*Given records*
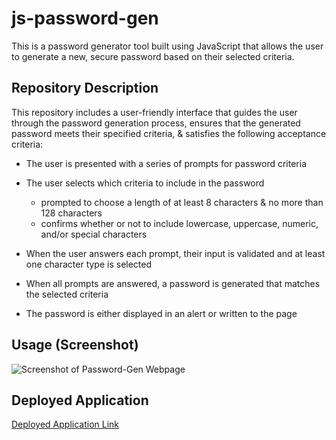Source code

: # js-password-gen

This is a password generator tool built using JavaScript that allows the user to generate a new, secure password based on their selected criteria.

## Repository Description

This repository includes a user-friendly interface that guides the user through the password generation process, ensures that the generated password meets their specified criteria, & satisfies the following acceptance criteria:

- The user is presented with a series of prompts for password criteria

- The user selects which criteria to include in the password
    - prompted to choose a length of at least 8 characters & no more than 128 characters
    - confirms whether or not to include lowercase, uppercase, numeric, and/or special characters

- When the user answers each prompt, their input is validated and at least one character type is selected

- When all prompts are answered, a password is generated that matches the selected criteria

- The password is either displayed in an alert or written to the page


## Usage (Screenshot)

![Screenshot of Password-Gen Webpage](https://github.com/JordynEnos/js-password-gen/blob/c1a5f3a67c623d1ce51f8f2b6a499a0dca8af596/Develop/password-gen-screenshot.png)


## Deployed Application

[Deployed Application Link](https://jordynenos.github.io/js-password-gen/)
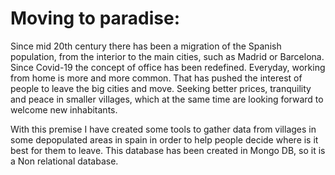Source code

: # Moving to paradise:
Since mid 20th century there has been a migration of the Spanish population, from the interior to the main cities, such as Madrid or Barcelona.  
Since Covid-19 the concept of office has been redefined. Everyday, working from home is more and more common. That has pushed the interest of people to leave the big cities and move. Seeking better prices, tranquility and peace in smaller villages, which at the same time are looking forward to welcome new inhabitants.

With this premise I have created some tools to gather data from villages in some depopulated areas in spain in order to help people decide where is it best for them to leave. This database has been created in Mongo DB, so it is a Non relational database. 
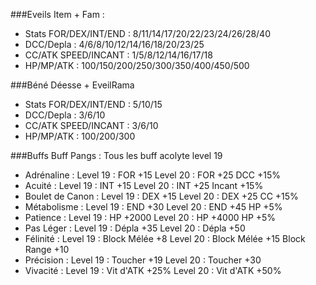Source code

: ###Eveils Item + Fam :
- Stats FOR/DEX/INT/END : 8/11/14/17/20/22/23/24/26/28/40
- DCC/Depla : 4/6/8/10/12/14/16/18/20/23/25
- CC/ATK SPEED/INCANT : 1/5/8/12/14/16/17/18
- HP/MP/ATK : 100/150/200/250/300/350/400/450/500

###Béné Déesse + EveilRama
- Stats FOR/DEX/INT/END : 5/10/15
- DCC/Depla : 3/6/10
- CC/ATK SPEED/INCANT : 3/6/10
- HP/MP/ATK : 100/200/300

###Buffs
Buff Pangs : Tous les buff acolyte level 19
- Adrénaline :
Level 19 : FOR +15
Level 20 : FOR +25 DCC +15%
- Acuité :
Level 19 : INT +15
Level 20 : INT +25 Incant +15%
- Boulet de Canon :
Level 19 : DEX +15
Level 20 : DEX +25 CC +15%
- Métabolisme :
Level 19 : END +30
Level 20 : END +45 HP +5%
- Patience :
Level 19 : HP +2000
Level 20 : HP +4000 HP +5%
- Pas Léger :
Level 19 : Dépla +35
Level 20 : Dépla +50
- Félinité :
Level 19 : Block Mélée +8
Level 20 : Block Mélée +15 Block Range +10
- Précision :
Level 19 : Toucher +19
Level 20 : Toucher +30
- Vivacité :
Level 19 : Vit d'ATK +25%
Level 20 : Vit d'ATK +50%
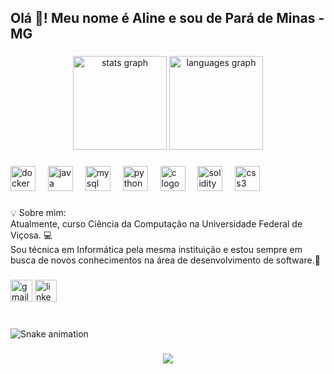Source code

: <h2 align="left">Olá 👋! Meu nome é Aline e sou de Pará de Minas - MG</h2>

###

<div align="center">
  <img src="https://github-readme-stats.vercel.app/api?username=alinec-santos&hide_title=false&hide_rank=false&show_icons=true&include_all_commits=true&count_private=true&disable_animations=false&theme=dracula&locale=en&hide_border=false" height="150" alt="stats graph"  />
  <img src="https://github-readme-stats.vercel.app/api/top-langs?username=alinec-santos&locale=en&hide_title=false&layout=compact&card_width=320&langs_count=5&theme=dracula&hide_border=false" height="150" alt="languages graph"  />
</div>

###

<div align="left">
  <img src="https://cdn.jsdelivr.net/gh/devicons/devicon/icons/docker/docker-original.svg" height="40" alt="docker logo"  />
  <img width="12" />
  <img src="https://cdn.jsdelivr.net/gh/devicons/devicon/icons/java/java-original.svg" height="40" alt="java logo"  />
  <img width="12" />
  <img src="https://cdn.jsdelivr.net/gh/devicons/devicon/icons/mysql/mysql-original.svg" height="40" alt="mysql logo"  />
  <img width="12" />
  <img src="https://cdn.jsdelivr.net/gh/devicons/devicon/icons/python/python-original.svg" height="40" alt="python logo"  />
  <img width="12" />
  <img src="https://cdn.jsdelivr.net/gh/devicons/devicon/icons/c/c-original.svg" height="40" alt="c logo"  />
  <img width="12" />
  <img src="https://cdn.jsdelivr.net/gh/devicons/devicon/icons/solidity/solidity-original.svg" height="40" alt="solidity logo"  />
  <img width="12" />
  <img src="https://cdn.jsdelivr.net/gh/devicons/devicon/icons/css3/css3-original.svg" height="40" alt="css3 logo"  />
</div>

###

<p align="left">💡 Sobre mim:<br>Atualmente, curso Ciência da Computação na Universidade Federal de Viçosa. 💻<br>Sou técnica em Informática pela mesma instituição e estou sempre em busca de novos conhecimentos na área de desenvolvimento de software.🚀</p>

###

<div align="left">
  <img src="https://img.shields.io/static/v1?message=Gmail&logo=gmail&label=alinesantoscss17@gmail.com&color=D14836&logoColor=white&labelColor=&style=for-the-badge" height="35" alt="gmail logo"  />
  <a href="www.linkedin.com/in/ aline-santos-544985346" target="_blank">
    <img src="https://img.shields.io/static/v1?message=LinkedIn&logo=linkedin&label=&color=0077B5&logoColor=white&labelColor=&style=for-the-badge" height="35" alt="linkedin logo"  />
  </a>
</div>

###

<br clear="both">

<img src="https://raw.githubusercontent.com/alinec-santos/alinec-santos/output/snake.svg" alt="Snake animation" />

###

<div align="center">
  <img src="https://profile-counter.glitch.me/alinec-santos/count.svg?"  />
</div>

###
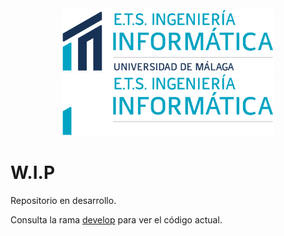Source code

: <div align="center">
    <br/>
    <img src="images/logos/etsii/claro.png#gh-light-mode-only" height=100 alt="ETSII logo (claro)"/>
    <img src="images/logos/etsii/oscuro.png#gh-dark-mode-only" height=100 alt="ETSII logo (oscuro)"/>
    <br/>
</div>

# W.I.P

Repositorio en desarrollo.

Consulta la rama [develop](https://github.com/15Galan/tfg_defensa/tree/develop) para ver el código actual.
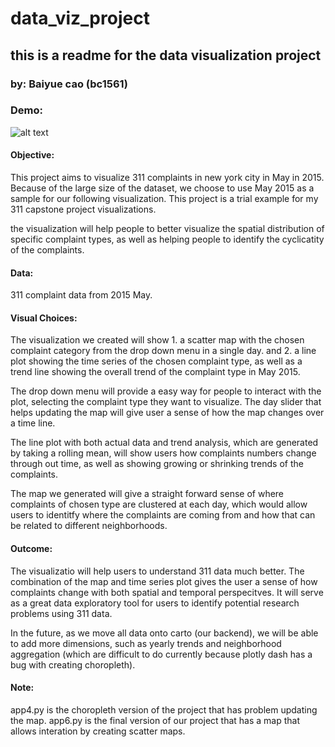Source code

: # data_viz_project

## this is a readme for the data visualization project
### by: Baiyue cao (bc1561)

### Demo:
![alt text]("https://github.com/SPTKL/data_viz_project/blob/master/images/demo.gif")

#### Objective:
This project aims to visualize 311 complaints in new york city in May in 2015. Because of the large size of the dataset, we choose to use May 2015 as a sample for our following visualization. This project is a trial example for my 311 capstone project visualizations.

the visualization will help people to better visualize the spatial distribution of specific complaint types, as well as helping people to identify the cyclicatity of the complaints.

#### Data:
311 complaint data from 2015 May.

#### Visual Choices:
The visualization we created will show 1. a scatter map with the chosen complaint category from the drop down menu in a single day. and 2. a line plot showing the time series of the chosen complaint type, as well as a trend line showing the overall trend of the complaint type in May 2015.

The drop down menu will provide a easy way for people to interact with the plot, selecting the complaint type they want to visualize. The day slider that helps updating the map will give user a sense of how the map changes over a time line.

The line plot with both actual data and trend analysis, which are generated by taking a rolling mean, will show users how complaints numbers change through out time, as well as showing growing or shrinking trends of the complaints.

The map we generated will give a straight forward sense of where complaints of chosen type are clustered at each day, which would allow users to identitfy where the complaints are coming from and how that can be related to different neighborhoods.

#### Outcome:
The visualizatio will help users to understand 311 data much better. The combination of the map and time series plot gives the user a sense of how complaints change with both spatial and temporal perspecitves. It will serve as a great data exploratory tool for users to identify potential research problems using 311 data.

In the future, as we move all data onto carto (our backend), we will be able to add more dimensions, such as yearly trends and neighborhood aggregation (which are difficult to do currently because plotly dash has a bug with creating choropleth).

#### Note:
app4.py is the choropleth version of the project that has problem updating the map.
app6.py is the final version of our project that has a map that allows interation by creating scatter maps.
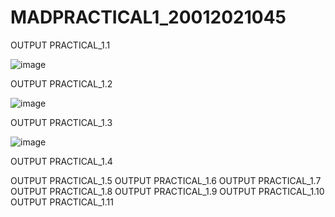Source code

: # MADPRACTICAL1_20012021045
OUTPUT PRACTICAL_1.1

![image](https://user-images.githubusercontent.com/110705475/183336492-05b9ed27-6ef0-40c3-b653-099e56e6c390.png)

OUTPUT PRACTICAL_1.2

![image](https://user-images.githubusercontent.com/110705475/183337064-2656c0ca-26a2-4eac-ab0d-6a2b09b62b1a.png)

OUTPUT PRACTICAL_1.3

![image](https://user-images.githubusercontent.com/110705475/183337679-f2efe1a1-d0a4-40e8-bc8d-b11dfcf1e300.png)

OUTPUT PRACTICAL_1.4

OUTPUT PRACTICAL_1.5
OUTPUT PRACTICAL_1.6
OUTPUT PRACTICAL_1.7
OUTPUT PRACTICAL_1.8
OUTPUT PRACTICAL_1.9
OUTPUT PRACTICAL_1.10
OUTPUT PRACTICAL_1.11


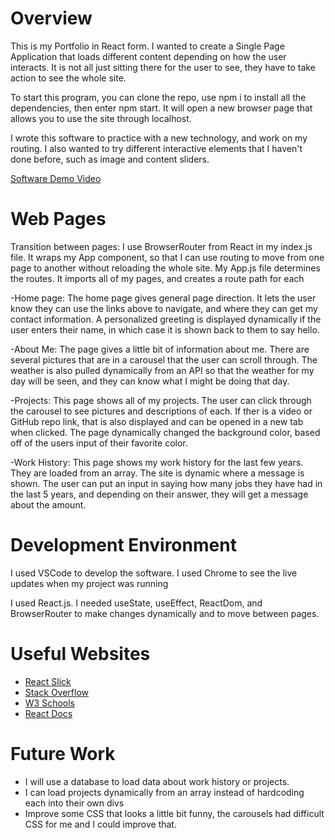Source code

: # Overview
This is my Portfolio in React form. I wanted to create a Single Page Application that loads different content depending on how the user interacts. It is not all just sitting there for the user to see, they have to take action to see the whole site. 

To start this program, you can clone the repo, use npm i to install all the dependencies, then enter npm start. It will open a new browser page that allows you to use the site through localhost.

I wrote this software to practice with a new technology, and work on my routing. I also wanted to try different interactive elements that I haven't done before, such as image and content sliders.

[Software Demo Video](https://youtu.be/Q-7HSuBwlmw)

# Web Pages

Transition between pages: I use BrowserRouter from React in my index.js file. It wraps my App component, so that I can use routing to move from one page to another without reloading the whole site. My App.js file determines the routes. It imports all of my pages, and creates a route path for each

-Home page: The home page gives general page direction. It lets the user know they can use the links above to navigate, and where they can get my contact information. A personalized greeting is displayed dynamically if the user enters their name, in which case it is shown back to them to say hello. 

-About Me: The page gives a little bit of information about me. There are several pictures that are in a carousel that the user can scroll through. The weather is also pulled dynamically from an API so that the weather for my day will be seen, and they can know what I might be doing that day.

-Projects: This page shows all of my projects. The user can click through the carousel to see pictures and descriptions of each. If ther is a video or GitHub repo link, that is also displayed and can be opened in a new tab when clicked. The page dynamically changed the background color, based off of the users input of their favorite color.

-Work History: This page shows my work history for the last few years. They are loaded from an array. The site is dynamic where a message is shown. The user can put an input in saying how many jobs they have had in the last 5 years, and depending on their answer, they will get a message about the amount.

# Development Environment

I used VSCode to develop the software. I used Chrome to see the live updates when my project was running

I used React.js. I needed useState, useEffect, ReactDom, and BrowserRouter to make changes dynamically and to move between pages.

# Useful Websites

* [React Slick](https://react-slick.neostack.com/)
* [Stack Overflow](https://stackoverflow.com/questions/8824831/make-div-stay-at-bottom-of-pages-content-all-the-time-even-when-there-are-scrol)
* [W3 Schools](https://www.w3schools.com/react/react_usestate.asp)
* [React Docs](https://react.dev/reference/react/useState)

# Future Work


* I will use a database to load data about work history or projects.
* I can load projects dynamically from an array instead of hardcoding each into their own divs
* Improve some CSS that looks a little bit funny, the carousels had difficult CSS for me and I could improve that.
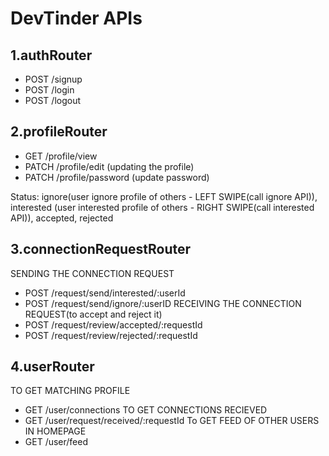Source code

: # DevTinder APIs

## 1.authRouter

- POST /signup
- POST /login
- POST /logout

## 2.profileRouter

- GET /profile/view
- PATCH /profile/edit (updating the profile)
- PATCH /profile/password (update password)

Status: ignore(user ignore profile of others - LEFT SWIPE(call ignore API)), interested (user interested profile of others - RIGHT SWIPE(call interested API)), accepted, rejected

## 3.connectionRequestRouter

SENDING THE CONNECTION REQUEST

- POST /request/send/interested/:userId
- POST /request/send/ignore/:userID
  RECEIVING THE CONNECTION REQUEST(to accept and reject it)
- POST /request/review/accepted/:requestId
- POST /request/review/rejected/:requestId

## 4.userRouter

TO GET MATCHING PROFILE

- GET /user/connections
  TO GET CONNECTIONS RECIEVED
- GET /user/request/received/:requestId
  To GET FEED OF OTHER USERS IN HOMEPAGE
- GET /user/feed

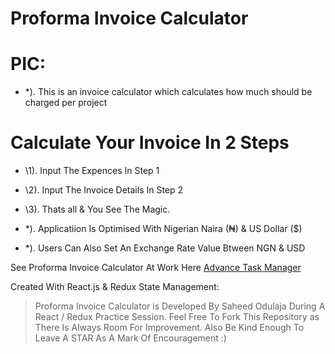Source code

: # Proforma Invoice Calculator

# PIC:

- \*). This is an invoice calculator which calculates how much should be charged per project

# Calculate Your Invoice In 2 Steps

- \1). Input The Expences In Step 1
- \2). Input The Invoice Details In Step 2
- \3). Thats all & You See The Magic.

- \*). Applicatiion Is Optimised With Nigerian Naira (₦) & US Dollar (\$)
- \*). Users Can Also Set An Exchange Rate Value Btween NGN & USD

See Proforma Invoice Calculator At Work Here [Advance Task Manager](https://sidodus.github.io/proforma-invoice-calculator/)

Created With React.js & Redux State Management:

> Proforma Invoice Calculator is Developed By Saheed Odulaja During A React / Redux Practice Session.
> Feel Free To Fork This Repository as There Is Always Room For Improvement.
> Also Be Kind Enough To Leave A STAR As A Mark Of Encouragement :)
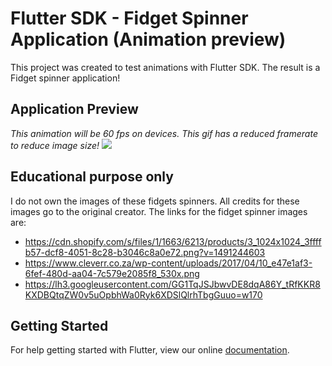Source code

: # Flutter SDK - Fidget Spinner Application (Animation preview)

This project was created to test animations with Flutter SDK. The result is a Fidget spinner application!

## Application Preview
*This animation will be 60 fps on devices. This gif has a reduced framerate to reduce image size!*
![](https://raw.githubusercontent.com/bramvbilsen/Flutter-Fidget-Spinner-App-Animations-/master/preview/tMLl38ECTb.gif)

## Educational purpose only
I do not own the images of these fidgets spinners. All credits for these images go to the original creator. The links for the fidget spinner images are:
- https://cdn.shopify.com/s/files/1/1663/6213/products/3_1024x1024_3ffffb57-dcf8-4051-8c28-b3046c8a0e72.png?v=1491244603
- https://www.cleverr.co.za/wp-content/uploads/2017/04/10_e47e1af3-6fef-480d-aa04-7c579e2085f8_530x.png
- https://lh3.googleusercontent.com/GG1TqJSJbwvDE8dqA86Y_tRfKKR8KXDBQtqZW0v5uOpbhWa0Ryk6XDSlQlrhTbgGuuo=w170

## Getting Started

For help getting started with Flutter, view our online
[documentation](http://flutter.io/).

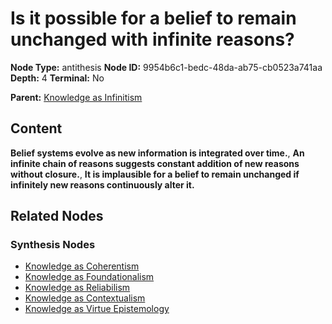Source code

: # Is it possible for a belief to remain unchanged with infinite reasons?

**Node Type:** antithesis
**Node ID:** 9954b6c1-bedc-48da-ab75-cb0523a741aa
**Depth:** 4
**Terminal:** No

**Parent:** [Knowledge as Infinitism](knowledge-as-infinitism-synthesis-7e5d77d0-d91e-43c0-a0b4-a4ac0df2453f.md)

## Content

**Belief systems evolve as new information is integrated over time.**, **An infinite chain of reasons suggests constant addition of new reasons without closure.**, **It is implausible for a belief to remain unchanged if infinitely new reasons continuously alter it.**

## Related Nodes

### Synthesis Nodes

- [Knowledge as Coherentism](knowledge-as-coherentism-synthesis-d73949e3-7c5c-4a57-b9cf-785a1cce21ec.md)
- [Knowledge as Foundationalism](knowledge-as-foundationalism-synthesis-c2383fe8-8c9e-452b-919b-0c62fe961737.md)
- [Knowledge as Reliabilism](knowledge-as-reliabilism-synthesis-981581b9-ff9e-441c-8509-3839c696884c.md)
- [Knowledge as Contextualism](knowledge-as-contextualism-synthesis-48cd45d6-1de1-460a-bbfa-1b836f6c8c61.md)
- [Knowledge as Virtue Epistemology](knowledge-as-virtue-epistemology-synthesis-981d94eb-f4c2-42f1-89c5-3962d1f8c063.md)
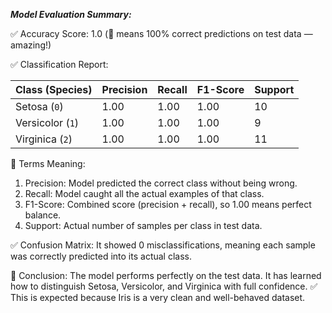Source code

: ***Model Evaluation Summary:***

✅ Accuracy Score:
1.0 (💯 means 100% correct predictions on test data — amazing!)

✅ Classification Report:

| Class (Species)  | Precision | Recall | F1-Score | Support |
| ---------------- | --------- | ------ | -------- | ------- |
| Setosa (`0`)     | 1.00      | 1.00   | 1.00     | 10      |
| Versicolor (`1`) | 1.00      | 1.00   | 1.00     | 9       |
| Virginica (`2`)  | 1.00      | 1.00   | 1.00     | 11      |

🧠 Terms Meaning:

1. Precision: Model predicted the correct class without being wrong.
2. Recall: Model caught all the actual examples of that class.
3. F1-Score: Combined score (precision + recall), so 1.00 means perfect balance.
4. Support: Actual number of samples per class in test data.

✅ Confusion Matrix:
It showed 0 misclassifications, meaning each sample was correctly predicted into its actual class.

📌 Conclusion:
The model performs perfectly on the test data. It has learned how to distinguish Setosa, Versicolor, and Virginica with full confidence. 
✅ This is expected because Iris is a very clean and well-behaved dataset.

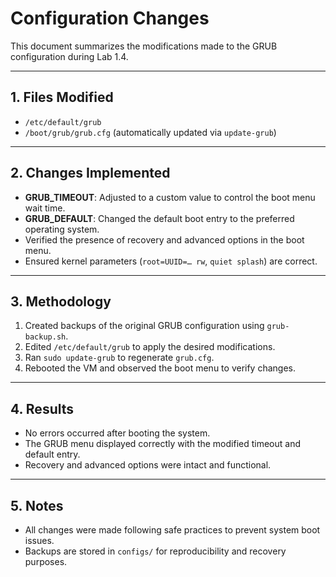 # Configuration Changes

This document summarizes the modifications made to the GRUB configuration during Lab 1.4.

---

## 1. Files Modified
- `/etc/default/grub`
- `/boot/grub/grub.cfg` (automatically updated via `update-grub`)

---

## 2. Changes Implemented
- **GRUB_TIMEOUT**: Adjusted to a custom value to control the boot menu wait time.  
- **GRUB_DEFAULT**: Changed the default boot entry to the preferred operating system.  
- Verified the presence of recovery and advanced options in the boot menu.  
- Ensured kernel parameters (`root=UUID=… rw`, `quiet splash`) are correct.  

---

## 3. Methodology
1. Created backups of the original GRUB configuration using `grub-backup.sh`.  
2. Edited `/etc/default/grub` to apply the desired modifications.  
3. Ran `sudo update-grub` to regenerate `grub.cfg`.  
4. Rebooted the VM and observed the boot menu to verify changes.  

---

## 4. Results
- No errors occurred after booting the system.  
- The GRUB menu displayed correctly with the modified timeout and default entry.  
- Recovery and advanced options were intact and functional.  

---

## 5. Notes
- All changes were made following safe practices to prevent system boot issues.  
- Backups are stored in `configs/` for reproducibility and recovery purposes.

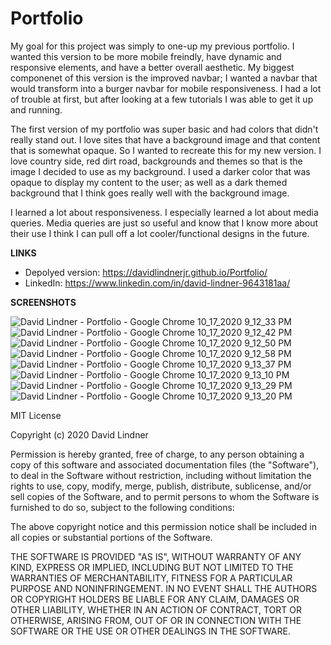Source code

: # Portfolio

My goal for this project was simply to one-up my previous portfolio. I wanted this version to be more mobile freindly, have dynamic and responsive elements, and have a better overall aesthetic. My biggest componenet of this version is the improved navbar; I wanted a navbar that would transform into a burger navbar for mobile responsiveness. I had a lot of trouble at first, but after looking at a few tutorials I was able to get it up and running.

The first version of my portfolio was super basic and had colors that didn't really stand out. I love sites that have a background image and that content that is somewhat opaque. So I wanted to recreate this for my new version. I love country side, red dirt road, backgrounds and themes so that is the image I decided to use as my background. I used a darker color that was opaque to display my content to the user; as well as a dark themed background that I think goes really well with the background image.

I learned a lot about responsiveness. I especially learned a lot about media queries. Media queries are just so useful and know that I know more about their use I think I can pull off a lot cooler/functional designs in the future.

__LINKS__

 * Depolyed version: https://davidlindnerjr.github.io/Portfolio/
 * LinkedIn: https://www.linkedin.com/in/david-lindner-9643181aa/

__SCREENSHOTS__

![David Lindner - Portfolio - Google Chrome 10_17_2020 9_12_33 PM](https://user-images.githubusercontent.com/65383133/96358632-473ddf80-10be-11eb-922a-869cd7820005.png)
![David Lindner - Portfolio - Google Chrome 10_17_2020 9_12_42 PM](https://user-images.githubusercontent.com/65383133/96358703-10b49480-10bf-11eb-841a-4f6e44136fd4.png)
![David Lindner - Portfolio - Google Chrome 10_17_2020 9_12_50 PM](https://user-images.githubusercontent.com/65383133/96358704-127e5800-10bf-11eb-8e24-257708a46427.png)
![David Lindner - Portfolio - Google Chrome 10_17_2020 9_12_58 PM](https://user-images.githubusercontent.com/65383133/96358694-e4991380-10be-11eb-89d0-2b8e6e41fd7e.png)
![David Lindner - Portfolio - Google Chrome 10_17_2020 9_13_37 PM](https://user-images.githubusercontent.com/65383133/96358651-676d9e80-10be-11eb-874d-ddaece60a04a.png)
![David Lindner - Portfolio - Google Chrome 10_17_2020 9_13_10 PM](https://user-images.githubusercontent.com/65383133/96358655-6b99bc00-10be-11eb-9500-4af542baba72.png)
![David Lindner - Portfolio - Google Chrome 10_17_2020 9_13_29 PM](https://user-images.githubusercontent.com/65383133/96358646-62105400-10be-11eb-9097-6a79679a437b.png)
![David Lindner - Portfolio - Google Chrome 10_17_2020 9_13_20 PM](https://user-images.githubusercontent.com/65383133/96358643-5c1a7300-10be-11eb-979f-deb53f1dcf86.png)


MIT License

Copyright (c) 2020 David Lindner

Permission is hereby granted, free of charge, to any person obtaining a copy
of this software and associated documentation files (the "Software"), to deal
in the Software without restriction, including without limitation the rights
to use, copy, modify, merge, publish, distribute, sublicense, and/or sell
copies of the Software, and to permit persons to whom the Software is
furnished to do so, subject to the following conditions:

The above copyright notice and this permission notice shall be included in all
copies or substantial portions of the Software.

THE SOFTWARE IS PROVIDED "AS IS", WITHOUT WARRANTY OF ANY KIND, EXPRESS OR
IMPLIED, INCLUDING BUT NOT LIMITED TO THE WARRANTIES OF MERCHANTABILITY,
FITNESS FOR A PARTICULAR PURPOSE AND NONINFRINGEMENT. IN NO EVENT SHALL THE
AUTHORS OR COPYRIGHT HOLDERS BE LIABLE FOR ANY CLAIM, DAMAGES OR OTHER
LIABILITY, WHETHER IN AN ACTION OF CONTRACT, TORT OR OTHERWISE, ARISING FROM,
OUT OF OR IN CONNECTION WITH THE SOFTWARE OR THE USE OR OTHER DEALINGS IN THE
SOFTWARE.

*Task objective*
Filter the records above for lines with "menu".

*Answer for this exercise*
The visualization we created will show 1. a scatter map with the chosen complaint category from the drop down menu in a single day. and 2. a line plot showing the time series of the chosen complaint type, as well as a trend line showing the overall trend of the complaint type in May 2015.
The drop down menu will provide a easy way for people to interact with the plot, selecting the complaint type they want to visualize. The day slider that helps updating the map will give user a sense of how the map changes over a time line.
- **GRUB_TIMEOUT**: Adjusted to a custom value to control the boot menu wait time.  
- Verified the presence of recovery and advanced options in the boot menu.  
4. Rebooted the VM and observed the boot menu to verify changes.  
- The GRUB menu displayed correctly with the modified timeout and default entry.  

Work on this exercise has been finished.